The $148 million institute will be open to groups and companies who want to partner with the three organizations as well as one another with the goal of developing new technology surrounding the fabrication of lightweight materials.
What's most exciting is that innovation will breed manufacturing jobs here. According to the news source, the group estimates that it's efforts will lead to the creation of 10,000 jobs related to the casting, machining and metalworking for lightweight materials.
"What's most exciting is that innovation will breed manufacturing jobs."
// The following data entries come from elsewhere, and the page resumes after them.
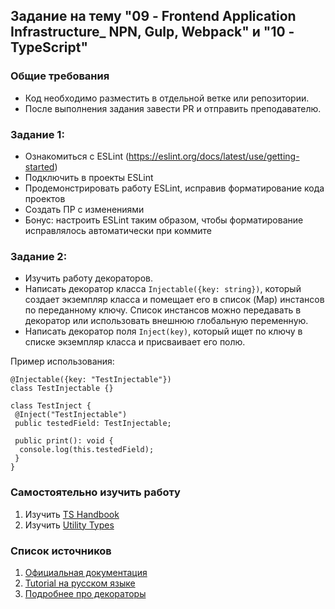 ## Задание на тему "09 - Frontend Application Infrastructure_ NPN, Gulp, Webpack" и "10 - TypeScript"
### Общие требования
* Код необходимо разместить в отдельной ветке или репозитории.
* После выполнения задания завести PR и отправить преподавателю.

### Задание 1:
 * Ознакомиться с ESLint (https://eslint.org/docs/latest/use/getting-started)
 * Подключить в проекты ESLint
 * Продемонстрировать работу ESLint, исправив форматирование кода проектов
 * Создать ПР с изменениями
 * Бонус: настроить ESLint таким образом, чтобы форматирование исправлялось автоматически при коммите

### Задание 2:
 * Изучить работу декораторов.
 * Написать декоратор класса `Injectable({key: string})`, который создает экземпляр класса и помещает его в список (Map) инстансов по переданному ключу. 
Список инстансов можно передавать в декоратор или использовать внешнюю глобальную переменную.
 * Написать декоратор поля `Inject(key)`, который ищет по ключу в списке экземпляр класса и присваивает его полю. 

Пример использования: 
```
@Injectable({key: "TestInjectable"})
class TestInjectable {}

class TestInject {
 @Inject("TestInjectable")
 public testedField: TestInjectable;

 public print(): void {
  console.log(this.testedField);
 }
}
```
 
### Самостоятельно изучить работу
1. Изучить [TS Handbook](https://www.typescriptlang.org/docs/handbook/intro.html)
2. Изучить [Utility Types](https://www.typescriptlang.org/docs/handbook/utility-types.html)

### Список источников
1. [Официальная документация](https://www.typescriptlang.org/) 
2. [Tutorial на русском языке](https://metanit.com/web/typescript/) 
3. [Подробнее про декораторы](https://habr.com/ru/company/ivi/blog/275003/)  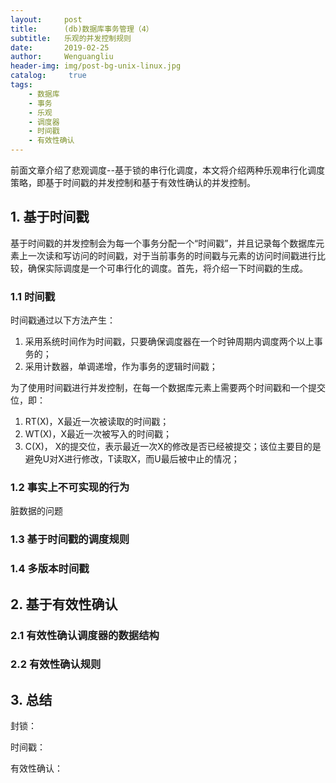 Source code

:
 ```yaml
---
layout:     post
title:      (db)数据库事务管理（4）
subtitle:   乐观的并发控制规则
date:       2019-02-25
author:     Wenguangliu
header-img: img/post-bg-unix-linux.jpg
catalog: 	 true
tags:
    - 数据库
    - 事务
    - 乐观
    - 调度器
    - 时间戳
    - 有效性确认
---
```


前面文章介绍了悲观调度--基于锁的串行化调度，本文将介绍两种乐观串行化调度策略，即基于时间戳的并发控制和基于有效性确认的并发控制。

## 1. 基于时间戳
基于时间戳的并发控制会为每一个事务分配一个“时间戳”，并且记录每个数据库元素上一次读和写访问的时间戳，对于当前事务的时间戳与元素的访问时间戳进行比较，确保实际调度是一个可串行化的调度。首先，将介绍一下时间戳的生成。
### 1.1 时间戳
时间戳通过以下方法产生：
1. 采用系统时间作为时间戳，只要确保调度器在一个时钟周期内调度两个以上事务的；
2. 采用计数器，单调递增，作为事务的逻辑时间戳；

为了使用时间戳进行并发控制，在每一个数据库元素上需要两个时间戳和一个提交位，即：
1. RT(X)，X最近一次被读取的时间戳；
2. WT(X)，X最近一次被写入的时间戳；
3. C(X)， X的提交位，表示最近一次X的修改是否已经被提交；该位主要目的是避免U对X进行修改，T读取X，而U最后被中止的情况；

### 1.2 事实上不可实现的行为

 脏数据的问题

### 1.3 基于时间戳的调度规则

### 1.4 多版本时间戳

## 2. 基于有效性确认

### 2.1 有效性确认调度器的数据结构

### 2.2 有效性确认规则

## 3. 总结

封锁：

时间戳：

有效性确认：
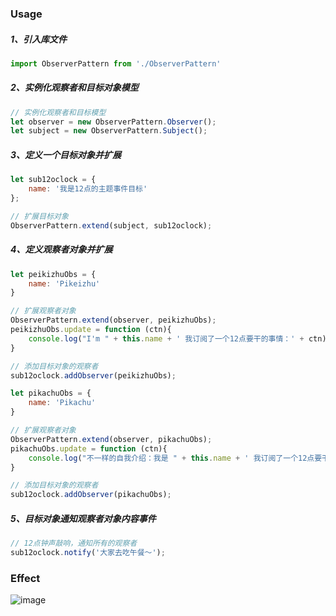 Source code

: ### Usage

##### 1、引入库文件

```javascript
import ObserverPattern from './ObserverPattern'
```

##### 2、实例化观察者和目标对象模型

```javascript
// 实例化观察者和目标模型
let observer = new ObserverPattern.Observer();
let subject = new ObserverPattern.Subject();
```

##### 3、定义一个目标对象并扩展

```javascript
let sub12oclock = {
    name: '我是12点的主题事件目标'
};

// 扩展目标对象
ObserverPattern.extend(subject, sub12oclock);
```

##### 4、定义观察者对象并扩展

```javascript
let peikizhuObs = {
    name: 'Pikeizhu'
}

// 扩展观察者对象
ObserverPattern.extend(observer, peikizhuObs);
peikizhuObs.update = function (ctn){
    console.log("I'm " + this.name + ' 我订阅了一个12点要干的事情：' + ctn);
}

// 添加目标对象的观察者
sub12oclock.addObserver(peikizhuObs);

let pikachuObs = {
    name: 'Pikachu'
}

// 扩展观察者对象
ObserverPattern.extend(observer, pikachuObs);
pikachuObs.update = function (ctn){
    console.log("不一样的自我介绍：我是 " + this.name + ' 我订阅了一个12点要干的事情：' + ctn);
}

// 添加目标对象的观察者
sub12oclock.addObserver(pikachuObs);
```

##### 5、目标对象通知观察者对象内容事件

```javascript
// 12点钟声敲响，通知所有的观察者
sub12oclock.notify('大家去吃午餐～');
```



### Effect

![image](https://github.com/qiudongwei/pattern-struct/raw/master/ObserverPattern/images/ef.jpg)


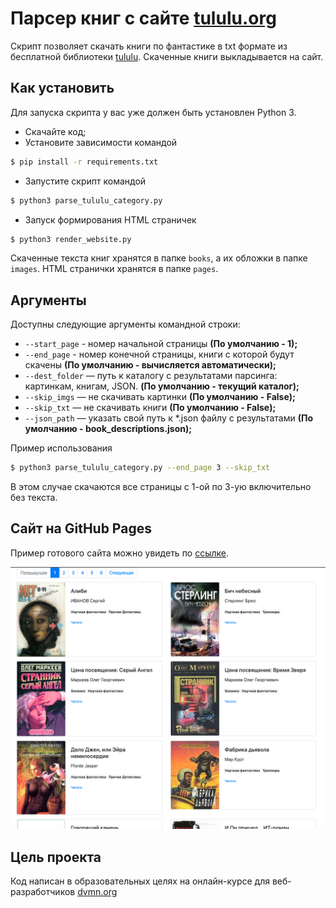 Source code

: # Парсер книг с сайте [tululu.org](https://tululu.org/)

Скрипт позволяет скачать книги по фантастике в txt формате из бесплатной 
библиотеки [tululu](https://tululu.org/). Скаченные книги выкладывается на сайт.

## Как установить

Для запуска скрипта у вас уже должен быть установлен Python 3.

- Скачайте код;
- Установите зависимости командой 
```bash
$ pip install -r requirements.txt
```
- Запустите скрипт командой 
```bash
$ python3 parse_tululu_category.py
```

- Запуск формирования HTML страничек
```bash
$ python3 render_website.py
```

Скаченные текста книг хранятся в папке `books`, а их обложки в папке 
`images`.
HTML странички хранятся в папке `pages`.

## Аргументы

Доступны следующие аргументы командной строки:
- `--start_page` - номер начальной страницы **(По умолчанию - 1);**
- `--end_page` - номер конечной страницы, книги с которой будут скачены **(По умолчанию - вычисляется автоматически);**
- `--dest_folder` — путь к каталогу с результатами парсинга: картинкам, книгам, JSON. **(По умолчанию - текущий каталог);**
- `--skip_imgs` — не скачивать картинки **(По умолчанию - False);**
- `--skip_txt` — не скачивать книги **(По умолчанию - False);**
- `--json_path` — указать свой путь к *.json файлу с результатами **(По умолчанию - book_descriptions.json);**

Пример использования
```bash
$ python3 parse_tululu_category.py --end_page 3 --skip_txt
```
В этом случае скачаются все страницы с 1-ой по 3-ую включительно без текста.

## Сайт на GitHub Pages

Пример готового сайта можно увидеть по [ссылке](https://alex-men-vl.github.io/library-parser/pages/index1.html).

![alt text](screenshots/site_page.png "Первая страничка сайта с книгами")

## Цель проекта

Код написан в образовательных целях на онлайн-курсе для веб-разработчиков [dvmn.org](https://dvmn.org/)
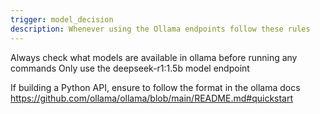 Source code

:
 ```yaml
---
trigger: model_decision
description: Whenever using the Ollama endpoints follow these rules
---
```


Always check what models are available in ollama before running any commands
Only use the deepseek-r1:1.5b model endpoint

If building a Python API, ensure to follow the format in the ollama docs https://github.com/ollama/ollama/blob/main/README.md#quickstart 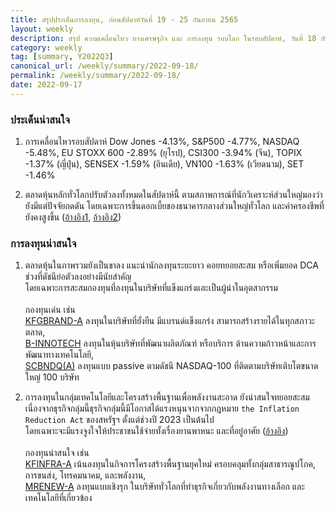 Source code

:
 ```yaml
---
title: สรุปประเด็นการลงทุน, ก่อนสัปดาห์วันที่ 19 - 25 กันยายน 2565
layout: weekly
description: สรุป ความเคลื่อนไหว ทางเศรษฐกิจ และ การลงทุน รอบโลก ในรอบสัปดาห์, วันที่ 18 กันยายน 2565
category: weekly
tag: [summary, Y2022Q3]
canonical_url: /weekly/summary/2022-09-18/
permalink: /weekly/summary/2022-09-18/
date: 2022-09-17
---
```


### ประเด็นน่าสนใจ

1. การเคลื่อนไหวรอบสัปดาห์ Dow Jones -4.13%, S&P500 -4.77%, NASDAQ -5.48%, EU STOXX 600 -2.89% (ยุโรป), CSI300 -3.94% (จีน), TOPIX -1.37% (ญี่ปุ่น), SENSEX -1.59% (อินเดีย), VN100 -1.63% (เวียดนาม), SET -1.46%

2. ตลาดหุ้นหลักทั่วโลกปรับตัวลงทั้งหมดในสัปดาห์นี้ ตามสภาพการณ์ที่นักวิเคราะห์ส่วนใหญ่มองว่ายังมีแต่ปัจจัยกดดัน โดยเฉพาะการขึ้นดอกเบี้ยของธนาคารกลางส่วนใหญ่ทั่วโลก และค่าครองชีพที่ยังคงสูงขึ้น
([อ้างอิง1](https://www.cnbc.com/2022/09/15/stock-market-futures-open-to-close-news.html), 
[อ้างอิง2](https://www.cnbc.com/2022/09/14/chinas-inflation-is-far-lower-than-the-us-why-locals-still-feel-price-pressures.html)) 



### การลงทุนน่าสนใจ

1. ตลาดหุ้นในภาพรวมยังเป็นขาลง แนะนำนักลงทุนระยะยาว คอยทยอยสะสม หรือเพิ่มยอด DCA ช่วงที่ดัชนีย่อตัวลงอย่างมีนัยสำคัญ  
โดยเฉพาะการสะสมกองทุนที่ลงทุนในบริษัทที่แข็งแกร่งและเป็นผู้นำในอุตสากรรม<br><br>
กองทุนเด่น เช่น  
[KFGBRAND-A](https://www.finnomena.com/fund/KFGBRAND-A) ลงทุนในบริษัทที่ยั่งยืน มีแบรนด์แข็งแกร่ง สามารถสร้างรายได้ในทุกสภาวะตลาด,  
[B-INNOTECH](https://www.finnomena.com/fund/B-INNOTECH) ลงทุนในหุ้นบริษัทที่พัฒนาผลิตภัณฑ์ หรือบริการ ด้านความก้าวหน้าและการพัฒนาทางเทคโนโลยี,  
[SCBNDQ(A)](https://www.finnomena.com/fund/SCBNDQ(A)) ลงทุนแบบ passive ตามดัชนี NASDAQ-100 ที่ติดตามบริษัทเติบโตขนาดใหญ่ 100 บริษัท

2. การลงทุนในกลุ่มเทคโนโลยีและโครงสร้างพื้นฐานเพื่อพลังงานสะอาด ยังน่าสนใจทยอยสะสม  
เนื่องจากธุรกิจกลุ่มนี้ธุรกิจกลุ่มนี้มีโอกาสได้แรงหนุนจากจากกฎหมาย `the Inflation Reduction Act` ของสหรัฐฯ ตั้งแต่ช่วงปี 2023 เป็นต้นไป  
โดยเฉพาะจะมีแรงจูงใจให้ประชาชนใช้จ่ายทั้งเรื่องยานพาหนะ และที่อยู่อาศัย 
([อ้างอิง](https://www.cnbc.com/2022/09/03/inflation-reduction-act-when-to-claim-climate-tax-breaks-rebates.html))<br><br>
กองทุนน่าสนใจ เช่น  
[KFINFRA-A](https://www.finnomena.com/fund/KFINFRA-A) เน้นลงทุนในกิจการโครงสร้างพื้นฐานยุคใหม่ ครอบคลุมทั้งกลุ่มสาธารณูปโภค, การขนส่ง, โทรคมนาคม, และพลังงาน,  
[MRENEW-A](https://www.finnomena.com/fund/MRENEW-A) ลงทุนแบบเชิงรุก ในบริษัททั่วโลกที่ทำธุรกิจเกี่ยวกับพลังงานทางเลือก และเทคโนโลยีที่เกี่ยวข้อง  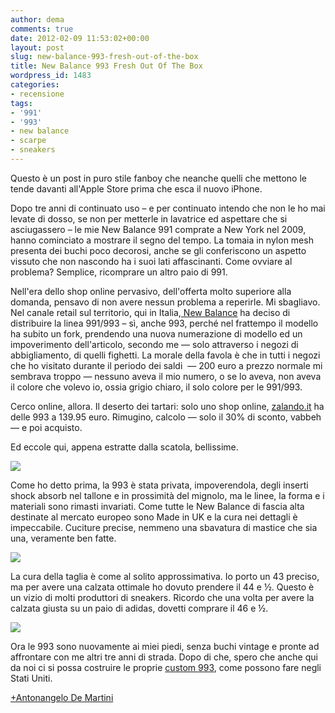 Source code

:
 ```yaml
---
author: dema
comments: true
date: 2012-02-09 11:53:02+00:00
layout: post
slug: new-balance-993-fresh-out-of-the-box
title: New Balance 993 Fresh Out Of The Box
wordpress_id: 1483
categories:
- recensione
tags:
- '991'
- '993'
- new balance
- scarpe
- sneakers
---
```


Questo è un post in puro stile fanboy che neanche quelli che mettono le tende davanti all'Apple Store prima che esca il nuovo iPhone.

Dopo tre anni di continuato uso – e per continuato intendo che non le ho mai levate di dosso, se non per metterle in lavatrice ed aspettare che si asciugassero – le mie New Balance 991 comprate a New York nel 2009, hanno cominciato a mostrare il segno del tempo. La tomaia in nylon mesh presenta dei buchi poco decorosi, anche se gli conferiscono un aspetto vissuto che non nascondo ha i suoi lati affascinanti. Come ovviare al problema? Semplice, ricomprare un altro paio di 991.

Nell'era dello shop online pervasivo, dell'offerta molto superiore alla domanda, pensavo di non avere nessun problema a reperirle. Mi sbagliavo. Nel canale retail sul territorio, qui in Italia,[ New Balance](http://www.newbalance.com/) ha deciso di distribuire la linea 991/993 – sì, anche 993, perché nel frattempo il modello ha subito un fork, prendendo una nuova numerazione di modello ed un impoverimento dell'articolo, secondo me — solo attraverso i negozi di abbigliamento, di quelli fighetti. La morale della favola è che in tutti i negozi che ho visitato durante il periodo dei saldi  — 200 euro a prezzo normale mi sembrava troppo — nessuno aveva il mio numero, o se lo aveva, non aveva il colore che volevo io, ossia grigio chiaro, il solo colore per le 991/993.

Cerco online, allora. Il deserto dei tartari: solo uno shop online, [zalando.it](http://www.zalando.it/new-balance-mr993gl-scarpa-running-grigio-ne242a004-102.html) ha delle 993 a 139.95 euro. Rimugino, calcolo — solo il 30% di sconto, vabbeh — e poi acquisto.

Ed eccole qui, appena estratte dalla scatola, bellissime.

[![](http://dema.tv/wp-content/uploads/2012/02/nb993_21.jpg)](http://dema.tv/wp-content/uploads/2012/02/nb993_21.jpg)

Come ho detto prima, la 993 è stata privata, impoverendola, degli inserti shock absorb nel tallone e in prossimità del mignolo, ma le linee, la forma e i materiali sono rimasti invariati. Come tutte le New Balance di fascia alta destinate al mercato europeo sono Made in UK e la cura nei dettagli è impeccabile. Cuciture precise, nemmeno una sbavatura di mastice che sia una, veramente ben fatte.

[![](http://dema.tv/wp-content/uploads/2012/02/nb993_31.jpg)](http://dema.tv/wp-content/uploads/2012/02/nb993_31.jpg)

La cura della taglia è come al solito approssimativa. Io porto un 43 preciso, ma per avere una calzata ottimale ho dovuto prendere il 44 e ½. Questo è un vizio di molti produttori di sneakers. Ricordo che una volta per avere la calzata giusta su un paio di adidas, dovetti comprare il 46 e ½.

[![](http://dema.tv/wp-content/uploads/2012/02/nb993_41.jpg)](http://dema.tv/wp-content/uploads/2012/02/nb993_41.jpg)


Ora le 993 sono nuovamente ai miei piedi, senza buchi vintage e pronte ad affrontare con me altri tre anni di strada. Dopo di che, spero che anche qui da noi ci si possa costruire le proprie [custom 993](http://www.shopnewbalance.com/custom/style/US993M1?&CZ01B010101&CZ02B020309&CZ03B030201&CZ04B040201&CZ05B050201&CZ06B060201&CZ07B070201&CZ08B080201&CZ09B090201&CZ10B100412&CZ11B111101&CZ12B120501&CZ13B130201&CZ14B140412&CZ15B150409&CZ16B160601&CZ17B170601&CZ18B180710&CZ19L190809&CZ20R190809&CZ21B200809), come possono fare negli Stati Uniti.


[+Antonangelo De Martini](https://plus.google.com/106700489171066016161/about?rel=author)
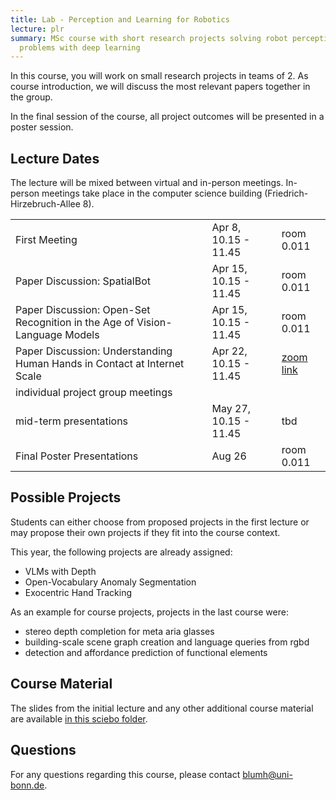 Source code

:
 ```yaml
---
title: Lab - Perception and Learning for Robotics
lecture: plr
summary: MSc course with short research projects solving robot perception
  problems with deep learning
---
```

In this course, you will work on small research projects in teams of 2. As course introduction, we will discuss the most relevant papers together in the group.

In the final session of the course, all project outcomes will be presented in a poster session.

## Lecture Dates

The lecture will be mixed between virtual and in-person meetings. In-person meetings take place in the computer science building (Friedrich-Hirzebruch-Allee 8).

|     |     |     |
| --- | --- | --- |
| First Meeting | Apr 8, 10.15 - 11.45 | room 0.011 |
| Paper Discussion: SpatialBot | Apr 15, 10.15 - 11.45 | room 0.011 |
| Paper Discussion: Open-Set Recognition in the Age of Vision-Language Models | Apr 15, 10.15 - 11.45 | room 0.011 |
| Paper Discussion: Understanding Human Hands in Contact at Internet Scale | Apr 22, 10.15 - 11.45 | [zoom link](https://uni-bonn.zoom-x.de/j/66737773383?pwd=1gHL1QlJLhDzNe156rtMGdhei1YLmC.1) |
| individual project group meetings |     |     |
| mid-term presentations | May 27, 10.15 - 11.45 | tbd |
| Final Poster Presentations | Aug 26 | room 0.011 |

## Possible Projects

Students can either choose from proposed projects in the first lecture or may propose their own projects if they fit into the course context.

This year, the following projects are already assigned:

*   VLMs with Depth
*   Open-Vocabulary Anomaly Segmentation
*   Exocentric Hand Tracking

As an example for course projects, projects in the last course were:

*   stereo depth completion for meta aria glasses
*   building-scale scene graph creation and language queries from rgbd
*   detection and affordance prediction of functional elements


## Course Material

The slides from the initial lecture and any other additional course material are available [in this sciebo folder](https://uni-bonn.sciebo.de/s/eg2iUXFIaTc0aoB).

## Questions

For any questions regarding this course, please contact [blumh@uni-bonn.de](mailto:blumh@uni-bonn.de).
Manufacturing executives are optimistic about hiring this year
According to PricewaterhouseCooper's latest Manufacturing Barometer survey, manufacturing executives were optimistic about hiring and the economy as a whole in 2015. The results of the survey, featured on Manufacturing.net, showed that 68 percent of respondents were optimistic about the U.S. economy's growth for the coming year, up from 57 percent from the previous quarter's survey.
Not only were the respondents excited for America's economic prospects as a whole, they stated that they are looking forward to a great year in their own operations. According to the survey, 60 percent of the respondents said they planned to increase their workforces this year, 43 percent expected to receive new capital investments and 52 percent planned to widen their product and service offerings.
More opportunities for students interested in STEM
The Citizen's Bank Foundation donated $50,000 to develop an initiative through which businesses can partner with public schools to encourage participation in STEM classes and work-based study programs. The grant was awarded to the Pathways in Technology Early College High School program at Troy High School in New York, Times Union reported.
The program, known as P-TECH, is a three-state program in New York, New Jersey and Connecticut that allows students to engage in work-based learning with a corporate partner. This will kill two birds with one stone: The students can learn valuable skills to help them land a great paying job right out of school, while the companies who participate will get a ready-made workforce for when their older employees retire.
"The business community recognizes the urgency in closing the middle skills gap, and that jobs in the STEM field play a major role in driving the state's economy," Heather C. Briccetti, president and CEO of The Business Council of New York State and a member of the P-TECH Leadership Council, said to the Times Union.